Don Bosco Norte Argentina

Diario de voluntariado - episodio 6

 Las zapatillas. Algunas más viejas, o con más tierra, o con más “guerras”. No había ninguna que no tenga las suelas gastadas.

Se acercaba fin de año y era momento de empacar las cosas. A casi once meses de haber empezado la experiencia de voluntariado misionero, tocaba volver a casa. En medio había tocado vivir una pandemia, adaptarse al distanciamiento social, resignificar espacios, conocer gente nueva, aprender a vivir en comunidad, extrañar, llorar, reír, sentir una paz que antes no había sentido, dar, recibir y muchas otras vivencias y sensaciones más.

Tiempo de volver a casa

En Salta me esperaban mis viejos, mis hermanos, los amigos y las amigas, esas mismas personas que a la distancia fueron sostén en momentos de extrañar mucho, en la tristeza y también en la alegría compartida. Esas personas a quien no hay que darles demasiadas explicaciones, y que son capaces de comprender a uno con solo mirarlo a los ojos, son las que tanto se desea volver a ver.

No había sido un año fácil con esto de la pandemia, y (como ya dije en otras ocasiones) no había pasado hasta el momento tanto tiempo lejos de Salta y de la familia. Dicen que los salteños siempre anhelamos volver, y creo que algo de esa sensación me invadía en ese momento.

Entre remeras dobladas lo más prolijamente posible, libros pendientes en cajas embaladas y el esfuerzo por hacer caber todas las cosas en mochilas, bolsos y cajas, percibí un pequeño detalle que no pude pasar por alto: las zapatillas.

Algunas más viejas que otras, o con más tierra, o con más “guerras” como se dice. Todas tenían algo en común: no había ninguna que no tenga las suelas gastadas (algunas hasta con agujeros en las plantas).

Inevitablemente pensé en todo lo caminado, en lo recorrido, y no a modo de envanecerme por lo hecho como si fuera mérito personal, sino a modo de agradecimiento. Lo primero que nació en ese momento fue un gracias, un detenerse a contemplar y a volver a pasar por el corazón cada calle del barrio, cada rostro, cada historia y cada espacio de la obra salesiana para agradecer profundamente a Dios por la experiencia de voluntariado.

Lo siguiente fue pedirle que las suelas de mis zapatillas se sigan gastando en cada ocasión en que pueda salir al encuentro de quienes lo necesitan.
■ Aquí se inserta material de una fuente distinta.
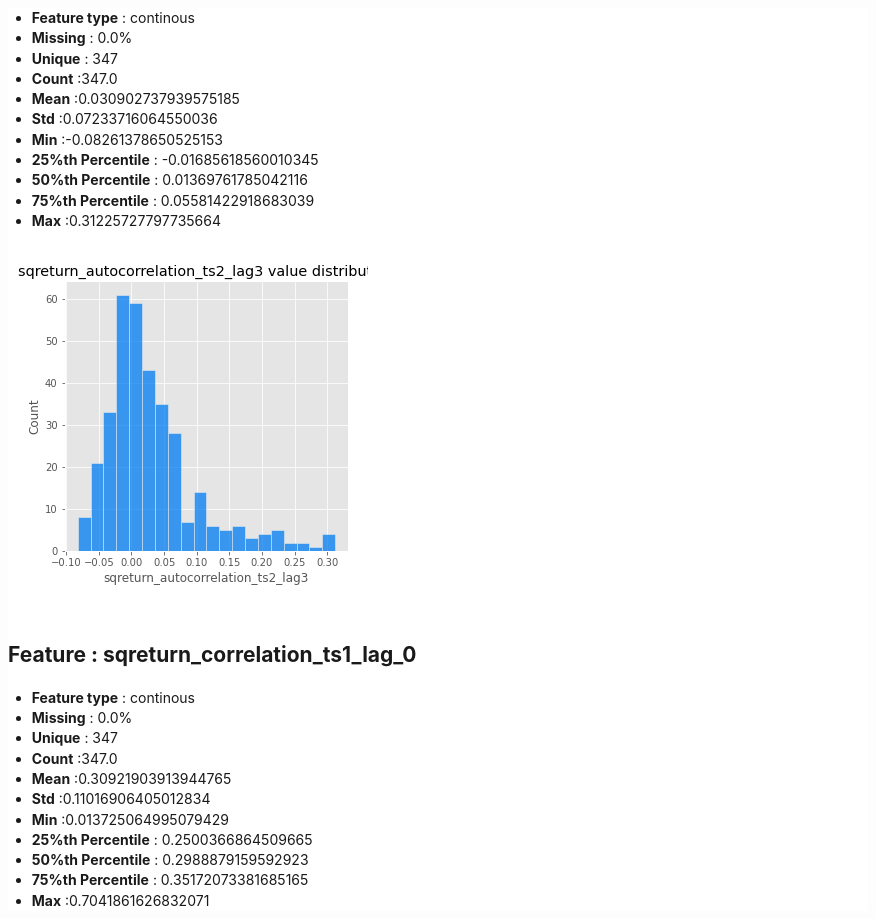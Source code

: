 - **Feature type** : continous
- **Missing** : 0.0%
- **Unique** : 347
- **Count** :347.0
- **Mean** :0.030902737939575185
- **Std** :0.07233716064550036
- **Min** :-0.08261378650525153
- **25%th Percentile** : -0.01685618560010345
- **50%th Percentile** : 0.01369761785042116
- **75%th Percentile** : 0.05581422918683039
- **Max** :0.31225727797735664

![](sqreturn_autocorrelation_ts2_lag3.png)
## Feature : sqreturn_correlation_ts1_lag_0
- **Feature type** : continous
- **Missing** : 0.0%
- **Unique** : 347
- **Count** :347.0
- **Mean** :0.30921903913944765
- **Std** :0.11016906405012834
- **Min** :0.013725064995079429
- **25%th Percentile** : 0.2500366864509665
- **50%th Percentile** : 0.2988879159592923
- **75%th Percentile** : 0.35172073381685165
- **Max** :0.7041861626832071

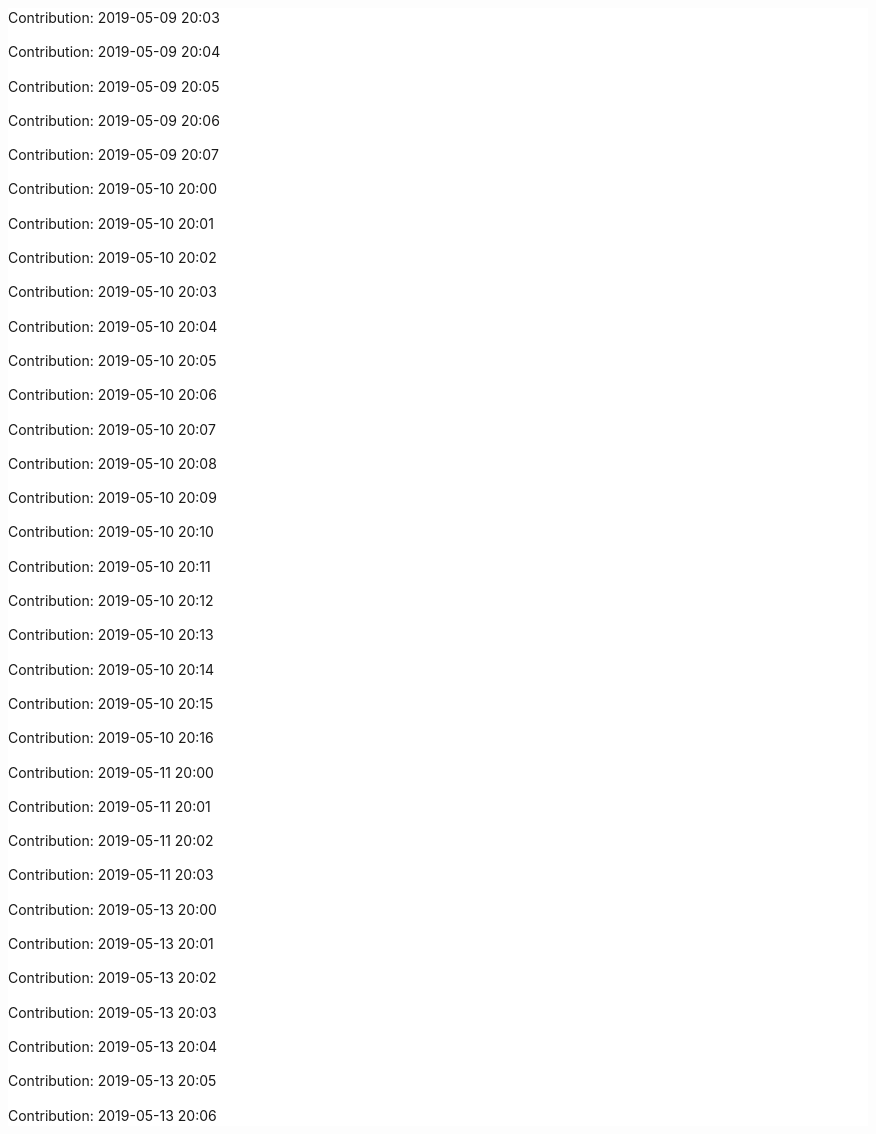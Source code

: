 Contribution: 2019-05-09 20:03

Contribution: 2019-05-09 20:04

Contribution: 2019-05-09 20:05

Contribution: 2019-05-09 20:06

Contribution: 2019-05-09 20:07

Contribution: 2019-05-10 20:00

Contribution: 2019-05-10 20:01

Contribution: 2019-05-10 20:02

Contribution: 2019-05-10 20:03

Contribution: 2019-05-10 20:04

Contribution: 2019-05-10 20:05

Contribution: 2019-05-10 20:06

Contribution: 2019-05-10 20:07

Contribution: 2019-05-10 20:08

Contribution: 2019-05-10 20:09

Contribution: 2019-05-10 20:10

Contribution: 2019-05-10 20:11

Contribution: 2019-05-10 20:12

Contribution: 2019-05-10 20:13

Contribution: 2019-05-10 20:14

Contribution: 2019-05-10 20:15

Contribution: 2019-05-10 20:16

Contribution: 2019-05-11 20:00

Contribution: 2019-05-11 20:01

Contribution: 2019-05-11 20:02

Contribution: 2019-05-11 20:03

Contribution: 2019-05-13 20:00

Contribution: 2019-05-13 20:01

Contribution: 2019-05-13 20:02

Contribution: 2019-05-13 20:03

Contribution: 2019-05-13 20:04

Contribution: 2019-05-13 20:05

Contribution: 2019-05-13 20:06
En cada picadito de fútbol, en cada caminata por las calles del barrio o por el parque con los pibes, en cada ocasión que una olla de guiso nos reúna alrededor de una mesa, en cada eucaristía que moviliza el espíritu para recibir a Jesús, y en cada instante en que nuestro corazón late tan fuerte que nos dice:

“es por acá cumpi”.

Iván Rodríguez – voluntariado nacional.